#### Dataset ####

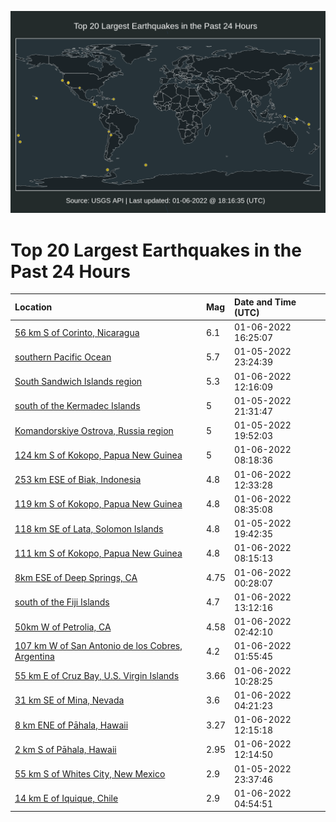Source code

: ![Map](./map.png)

# Top 20 Largest Earthquakes in the Past 24 Hours

| Location | Mag | Date and Time (UTC) |
|:---|:---|:---|
| [56 km S of Corinto, Nicaragua](https://earthquake.usgs.gov/earthquakes/eventpage/us7000g9nb) | 6.1 | 01-06-2022 16:25:07 |
| [southern Pacific Ocean](https://earthquake.usgs.gov/earthquakes/eventpage/us7000g9el) | 5.7 | 01-05-2022 23:24:39 |
| [South Sandwich Islands region](https://earthquake.usgs.gov/earthquakes/eventpage/us7000g9j8) | 5.3 | 01-06-2022 12:16:09 |
| [south of the Kermadec Islands](https://earthquake.usgs.gov/earthquakes/eventpage/us7000g9cf) | 5 | 01-05-2022 21:31:47 |
| [Komandorskiye Ostrova, Russia region](https://earthquake.usgs.gov/earthquakes/eventpage/us7000g9bl) | 5 | 01-05-2022 19:52:03 |
| [124 km S of Kokopo, Papua New Guinea](https://earthquake.usgs.gov/earthquakes/eventpage/us7000g9hw) | 5 | 01-06-2022 08:18:36 |
| [253 km ESE of Biak, Indonesia](https://earthquake.usgs.gov/earthquakes/eventpage/us7000g9jg) | 4.8 | 01-06-2022 12:33:28 |
| [119 km S of Kokopo, Papua New Guinea](https://earthquake.usgs.gov/earthquakes/eventpage/us7000g9hv) | 4.8 | 01-06-2022 08:35:08 |
| [118 km SE of Lata, Solomon Islands](https://earthquake.usgs.gov/earthquakes/eventpage/us7000g9bj) | 4.8 | 01-05-2022 19:42:35 |
| [111 km S of Kokopo, Papua New Guinea](https://earthquake.usgs.gov/earthquakes/eventpage/us7000g9hp) | 4.8 | 01-06-2022 08:15:13 |
| [8km ESE of Deep Springs, CA](https://earthquake.usgs.gov/earthquakes/eventpage/nc73674211) | 4.75 | 01-06-2022 00:28:07 |
| [south of the Fiji Islands](https://earthquake.usgs.gov/earthquakes/eventpage/us7000g9jp) | 4.7 | 01-06-2022 13:12:16 |
| [50km W of Petrolia, CA](https://earthquake.usgs.gov/earthquakes/eventpage/nc73674251) | 4.58 | 01-06-2022 02:42:10 |
| [107 km W of San Antonio de los Cobres, Argentina](https://earthquake.usgs.gov/earthquakes/eventpage/us7000g9g4) | 4.2 | 01-06-2022 01:55:45 |
| [55 km E of Cruz Bay, U.S. Virgin Islands](https://earthquake.usgs.gov/earthquakes/eventpage/pr2022006003) | 3.66 | 01-06-2022 10:28:25 |
| [31 km SE of Mina, Nevada](https://earthquake.usgs.gov/earthquakes/eventpage/nn00831181) | 3.6 | 01-06-2022 04:21:23 |
| [8 km ENE of Pāhala, Hawaii](https://earthquake.usgs.gov/earthquakes/eventpage/hv72859492) | 3.27 | 01-06-2022 12:15:18 |
| [2 km S of Pāhala, Hawaii](https://earthquake.usgs.gov/earthquakes/eventpage/hv72859487) | 2.95 | 01-06-2022 12:14:50 |
| [55 km S of Whites City, New Mexico](https://earthquake.usgs.gov/earthquakes/eventpage/tx2022ajct) | 2.9 | 01-05-2022 23:37:46 |
| [14 km E of Iquique, Chile](https://earthquake.usgs.gov/earthquakes/eventpage/us7000g9gu) | 2.9 | 01-06-2022 04:54:51 |
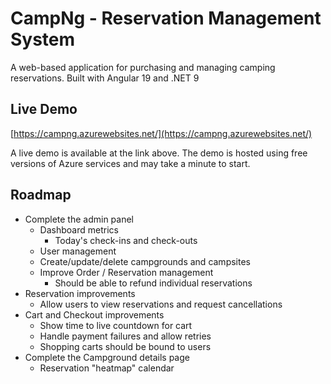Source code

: # CampNg - Reservation Management System
A web-based application for purchasing and managing camping reservations. Built with Angular 19 and .NET 9

## Live Demo
[https://campng.azurewebsites.net/](https://campng.azurewebsites.net/)

A live demo is available at the link above. The demo is hosted using free versions of Azure services and may take a minute to start.

## Roadmap

- Complete the admin panel
  - Dashboard metrics
    - Today's check-ins and check-outs
  - User management
  - Create/update/delete campgrounds and campsites
  - Improve Order / Reservation management
    - Should be able to refund individual reservations
- Reservation improvements
  - Allow users to view reservations and request cancellations
- Cart and Checkout improvements
  - Show time to live countdown for cart
  - Handle payment failures and allow retries
  - Shopping carts should be bound to users
- Complete the Campground details page
  - Reservation "heatmap" calendar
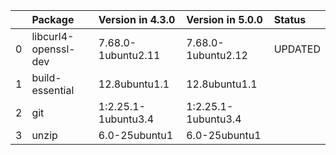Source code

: <!-- markdown-link-check-disable -->

|    | Package              | Version in 4.3.0    | Version in 5.0.0    | Status   |
|---:|:---------------------|:--------------------|:--------------------|:---------|
|  0 | libcurl4-openssl-dev | 7.68.0-1ubuntu2.11  | 7.68.0-1ubuntu2.12  | UPDATED  |
|  1 | build-essential      | 12.8ubuntu1.1       | 12.8ubuntu1.1       |          |
|  2 | git                  | 1:2.25.1-1ubuntu3.4 | 1:2.25.1-1ubuntu3.4 |          |
|  3 | unzip                | 6.0-25ubuntu1       | 6.0-25ubuntu1       |          |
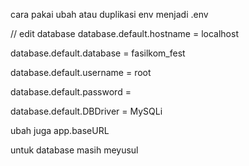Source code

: cara pakai
ubah atau duplikasi env menjadi .env


// edit database
database.default.hostname = localhost


database.default.database = fasilkom_fest

database.default.username = root

database.default.password = 

database.default.DBDriver = MySQLi

ubah juga
app.baseURL

untuk database masih meyusul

####

▸ **Task goal**
Please return only the lines from the one that contains "database.default.hostname = localhost" through the final line of the entries, each exactly as written.

▸ **Solution for this exercise**
database.default.hostname = localhost


database.default.database = fasilkom_fest

database.default.username = root

database.default.password = 

database.default.DBDriver = MySQLi

ubah juga
app.baseURL

untuk database masih meyusul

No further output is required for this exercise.